==== Entries supplied ====

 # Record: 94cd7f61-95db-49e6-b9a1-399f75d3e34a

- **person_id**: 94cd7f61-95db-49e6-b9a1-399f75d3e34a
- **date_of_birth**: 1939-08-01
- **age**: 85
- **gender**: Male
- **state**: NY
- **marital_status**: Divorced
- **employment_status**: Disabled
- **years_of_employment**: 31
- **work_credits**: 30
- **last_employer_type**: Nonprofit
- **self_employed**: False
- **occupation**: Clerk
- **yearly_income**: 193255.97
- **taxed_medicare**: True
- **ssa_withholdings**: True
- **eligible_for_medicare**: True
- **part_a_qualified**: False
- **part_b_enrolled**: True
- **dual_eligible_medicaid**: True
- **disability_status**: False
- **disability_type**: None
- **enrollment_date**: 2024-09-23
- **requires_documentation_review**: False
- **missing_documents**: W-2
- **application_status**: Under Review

====

What is the number of lines in the entries that include the string "False"? Reply with that number alone.

§ Answer box
4